## Task
With the images left out, print every entry that follows exactly.
*** Opening of Entries shown ***
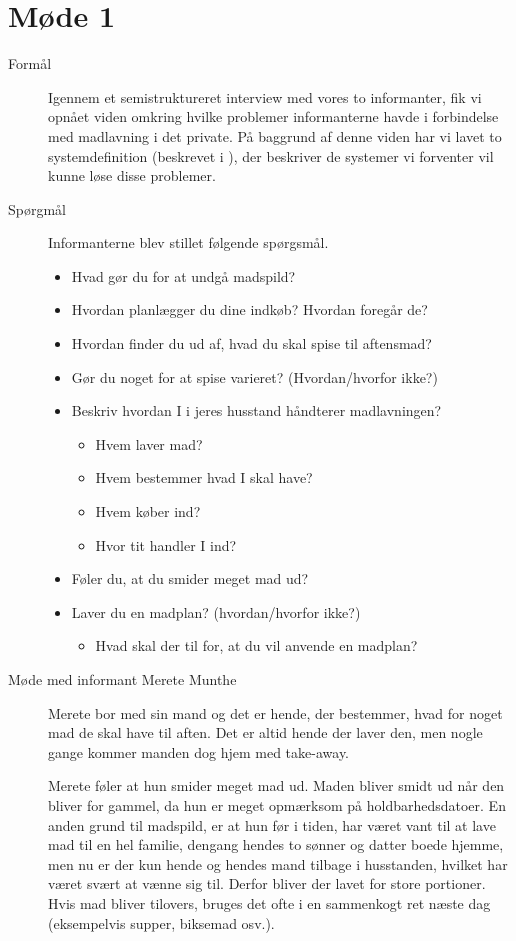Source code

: \section{Møde 1}
\begin{description}
\item[Formål] Igennem et semistruktureret interview med vores to informanter, fik vi opnået viden omkring hvilke problemer informanterne havde i forbindelse med madlavning i det private. På baggrund af denne viden har vi lavet to systemdefinition (beskrevet i ), der beskriver de systemer vi forventer vil kunne løse disse problemer.

\item[Spørgmål] Informanterne blev stillet følgende spørgsmål.

\begin{itemize}[noitemsep]
\item Hvad gør du for at undgå madspild?
\item Hvordan planlægger du dine indkøb? Hvordan foregår de?
\item Hvordan finder du ud af, hvad du skal spise til aftensmad?
\item Gør du noget for at spise varieret? (Hvordan/hvorfor ikke?)
\item Beskriv hvordan I i jeres husstand håndterer madlavningen?
\begin{itemize}[noitemsep]
\item Hvem laver mad?
\item Hvem bestemmer hvad I skal have?
\item Hvem køber ind?
\item Hvor tit handler I ind?
\end{itemize}
\item Føler du, at du smider meget mad ud?
\item Laver du en madplan? (hvordan/hvorfor ikke?)
\begin{itemize}[noitemsep]
\item Hvad skal der til for, at du vil anvende en madplan?
\end{itemize}
\end{itemize}

\item[Møde med informant Merete Munthe]
Merete bor med sin mand og det er hende, der bestemmer, hvad for noget mad de skal have til aften. Det er altid hende der laver den, men nogle gange kommer manden dog hjem med take-away.

Merete føler at hun smider meget mad ud. Maden bliver smidt ud når den bliver for gammel, da hun er meget opmærksom på holdbarhedsdatoer. En anden grund til madspild, er at hun før i tiden, har været vant til at lave mad til en hel familie, dengang hendes to sønner og datter boede hjemme, men nu er der kun hende og hendes mand tilbage i husstanden, hvilket har været svært at vænne sig til. Derfor bliver der lavet for store portioner. Hvis mad bliver tilovers, bruges det ofte i en sammenkogt ret næste dag (eksempelvis supper, biksemad osv.).


\end{description}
*** Close of Entries shown ***
## Answer for the task
Source code

: \section{Møde 1}
\begin{description}
\item[Formål] Igennem et semistruktureret interview med vores to informanter, fik vi opnået viden omkring hvilke problemer informanterne havde i forbindelse med madlavning i det private. På baggrund af denne viden har vi lavet to systemdefinition (beskrevet i ), der beskriver de systemer vi forventer vil kunne løse disse problemer.

\item[Spørgmål] Informanterne blev stillet følgende spørgsmål.

\begin{itemize}[noitemsep]
\item Hvad gør du for at undgå madspild?
\item Hvordan planlægger du dine indkøb? Hvordan foregår de?
\item Hvordan finder du ud af, hvad du skal spise til aftensmad?
\item Gør du noget for at spise varieret? (Hvordan/hvorfor ikke?)
\item Beskriv hvordan I i jeres husstand håndterer madlavningen?
\begin{itemize}[noitemsep]
\item Hvem laver mad?
\item Hvem bestemmer hvad I skal have?
\item Hvem køber ind?
\item Hvor tit handler I ind?
\end{itemize}
\item Føler du, at du smider meget mad ud?
\item Laver du en madplan? (hvordan/hvorfor ikke?)
\begin{itemize}[noitemsep]
\item Hvad skal der til for, at du vil anvende en madplan?
\end{itemize}
\end{itemize}

\item[Møde med informant Merete Munthe]
Merete bor med sin mand og det er hende, der bestemmer, hvad for noget mad de skal have til aften. Det er altid hende der laver den, men nogle gange kommer manden dog hjem med take-away.

Merete føler at hun smider meget mad ud. Maden bliver smidt ud når den bliver for gammel, da hun er meget opmærksom på holdbarhedsdatoer. En anden grund til madspild, er at hun før i tiden, har været vant til at lave mad til en hel familie, dengang hendes to sønner og datter boede hjemme, men nu er der kun hende og hendes mand tilbage i husstanden, hvilket har været svært at vænne sig til. Derfor bliver der lavet for store portioner. Hvis mad bliver tilovers, bruges det ofte i en sammenkogt ret næste dag (eksempelvis supper, biksemad osv.).


\end{description}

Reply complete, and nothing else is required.